One of the short seller reports accuses Zeta of engaging in “round trip transactions” with an ad tech company called Kubient. [Round tripping is a form of fraud that involves two or more parties exchanging assets back and forth to create the illusion of sales or revenue without any real money changing hands.] What is Zeta’s relationship with Kubient?
Kubient is a company we worked with prior to going public. We did a deal with them, but never recognized the revenue. They booked revenue on their side, we didn’t, and they got in very big trouble. The SEC came in and looked at them. We’ve publicly disclosed this because we wanted to be fully transparent.
If it turns out Kubient wasn’t booking revenue they should have been booking, we had nothing to do with that.
[Editor’s note: Zeta claims in its published rebuttal to the short sellers that it stopped working with Kubient before going public, recognized no revenue from Kubient in 2020, a “very immaterial amount” in 2019 and no revenue prior to that.]
In 2012, one of your former companies, InPhonic, which sold wireless services and devices online and is no longer in business, was charged by the SEC for a series of round-trip transactions to artificially inflate the company’s financial results. Do investors ever ask you about it?
They really don’t. It was 20 years ago. I’ve founded seven companies, sold four and taken two public. InPhonic had the wrong balance sheet going into the crash of 2007/2008. We burned money in the name of growth, which is what everybody did back then, and we borrowed a bunch of money to buy our stock back.
But we’d built a really good company. When the market crashed, a private equity firmed bought it and eventually ended up selling it to Walmart Labs for a lot of money.
As a result of the short seller reports, there’s now a law firm that’s trying to push for a securities fraud class action suit against Zeta. How are you responding?
We believe it will be dismissed early. They’ve simply cut and pasted a short report into their lawsuit – a short report with massive factual errors and lies in it. I don’t see how a court will allow something like that to even proceed.

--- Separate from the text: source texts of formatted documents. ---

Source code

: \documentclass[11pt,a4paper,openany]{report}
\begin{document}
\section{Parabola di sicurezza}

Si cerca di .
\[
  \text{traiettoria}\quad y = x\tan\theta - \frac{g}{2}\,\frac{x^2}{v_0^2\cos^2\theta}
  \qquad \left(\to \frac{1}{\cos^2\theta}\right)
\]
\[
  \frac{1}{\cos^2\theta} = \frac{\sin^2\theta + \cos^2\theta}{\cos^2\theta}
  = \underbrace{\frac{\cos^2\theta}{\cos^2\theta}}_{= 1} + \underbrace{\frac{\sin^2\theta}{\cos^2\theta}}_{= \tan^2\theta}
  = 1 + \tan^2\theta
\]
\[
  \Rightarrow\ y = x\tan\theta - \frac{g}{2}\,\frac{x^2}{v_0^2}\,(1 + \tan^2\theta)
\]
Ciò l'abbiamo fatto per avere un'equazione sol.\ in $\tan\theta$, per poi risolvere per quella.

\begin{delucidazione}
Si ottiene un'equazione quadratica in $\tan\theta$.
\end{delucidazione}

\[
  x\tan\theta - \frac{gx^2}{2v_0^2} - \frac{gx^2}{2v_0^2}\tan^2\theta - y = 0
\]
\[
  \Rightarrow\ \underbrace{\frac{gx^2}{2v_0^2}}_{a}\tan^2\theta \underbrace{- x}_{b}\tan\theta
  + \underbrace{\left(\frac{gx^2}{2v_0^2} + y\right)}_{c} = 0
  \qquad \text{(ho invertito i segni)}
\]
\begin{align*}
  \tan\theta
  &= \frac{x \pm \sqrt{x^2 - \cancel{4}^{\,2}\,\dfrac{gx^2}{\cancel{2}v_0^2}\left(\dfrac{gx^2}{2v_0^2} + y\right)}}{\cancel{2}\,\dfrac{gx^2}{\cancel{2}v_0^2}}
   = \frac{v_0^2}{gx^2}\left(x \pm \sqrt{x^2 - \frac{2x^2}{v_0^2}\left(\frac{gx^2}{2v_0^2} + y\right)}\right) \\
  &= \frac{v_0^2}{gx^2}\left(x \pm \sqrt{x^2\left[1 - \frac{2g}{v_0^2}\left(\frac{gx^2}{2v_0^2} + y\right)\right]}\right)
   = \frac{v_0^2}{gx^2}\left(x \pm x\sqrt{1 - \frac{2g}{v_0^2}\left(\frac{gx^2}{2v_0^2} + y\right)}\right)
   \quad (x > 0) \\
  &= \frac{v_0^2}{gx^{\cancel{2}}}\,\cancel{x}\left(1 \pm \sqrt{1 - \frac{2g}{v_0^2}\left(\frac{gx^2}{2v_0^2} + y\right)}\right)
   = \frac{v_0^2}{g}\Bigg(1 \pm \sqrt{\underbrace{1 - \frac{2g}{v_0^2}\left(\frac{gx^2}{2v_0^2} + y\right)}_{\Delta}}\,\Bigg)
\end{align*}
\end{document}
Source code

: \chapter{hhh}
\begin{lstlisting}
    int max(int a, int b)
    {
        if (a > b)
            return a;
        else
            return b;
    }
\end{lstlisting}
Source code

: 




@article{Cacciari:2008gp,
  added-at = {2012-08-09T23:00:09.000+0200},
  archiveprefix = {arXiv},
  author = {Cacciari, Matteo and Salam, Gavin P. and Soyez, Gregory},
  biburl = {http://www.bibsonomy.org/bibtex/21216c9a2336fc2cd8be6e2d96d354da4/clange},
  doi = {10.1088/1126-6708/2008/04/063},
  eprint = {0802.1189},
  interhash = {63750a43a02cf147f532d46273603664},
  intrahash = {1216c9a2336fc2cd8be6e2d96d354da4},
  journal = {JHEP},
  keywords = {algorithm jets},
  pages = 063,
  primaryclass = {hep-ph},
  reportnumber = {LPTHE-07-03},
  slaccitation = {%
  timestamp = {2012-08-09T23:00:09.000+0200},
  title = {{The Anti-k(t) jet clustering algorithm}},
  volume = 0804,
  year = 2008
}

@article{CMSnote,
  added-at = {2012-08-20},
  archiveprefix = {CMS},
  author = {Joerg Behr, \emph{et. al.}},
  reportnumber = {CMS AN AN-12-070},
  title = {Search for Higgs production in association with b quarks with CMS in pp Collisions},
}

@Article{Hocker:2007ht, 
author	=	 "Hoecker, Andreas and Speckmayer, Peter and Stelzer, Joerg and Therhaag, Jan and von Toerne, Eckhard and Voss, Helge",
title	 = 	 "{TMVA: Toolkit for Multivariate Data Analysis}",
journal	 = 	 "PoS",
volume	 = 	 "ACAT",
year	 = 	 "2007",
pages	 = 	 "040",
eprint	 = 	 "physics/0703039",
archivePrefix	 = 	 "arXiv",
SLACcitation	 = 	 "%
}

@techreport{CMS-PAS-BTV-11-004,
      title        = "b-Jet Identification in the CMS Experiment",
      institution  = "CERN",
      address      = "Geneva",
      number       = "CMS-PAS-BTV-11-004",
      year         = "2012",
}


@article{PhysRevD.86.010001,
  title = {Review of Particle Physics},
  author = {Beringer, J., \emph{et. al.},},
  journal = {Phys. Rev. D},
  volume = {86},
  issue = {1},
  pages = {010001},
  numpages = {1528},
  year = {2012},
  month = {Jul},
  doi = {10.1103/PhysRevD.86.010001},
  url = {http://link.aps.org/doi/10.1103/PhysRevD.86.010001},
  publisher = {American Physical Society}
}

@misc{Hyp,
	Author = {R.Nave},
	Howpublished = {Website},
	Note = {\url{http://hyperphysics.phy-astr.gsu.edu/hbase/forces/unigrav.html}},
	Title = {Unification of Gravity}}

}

If you could clear the air with a message for investors, your clients and for the mar tech and ad tech ecosystems writ large, what would it be?
Just that we’ll continue staying laser focused on solving our clients’ problems.
I have to say, we haven’t lost one customer because of all of this. We’ve done calls with all 25 of our largest customers, and they’ve been inquisitive. They want to talk about it. But it quickly moves to empathy, and by the end of the call, we’re often hearing, “God, we’re sorry this is happening to you.”
We know this is all part of the game, and the ones coming after us might benefit in the short run. But we’re going to play the long game on execution.
This interview has been lightly edited and condensed.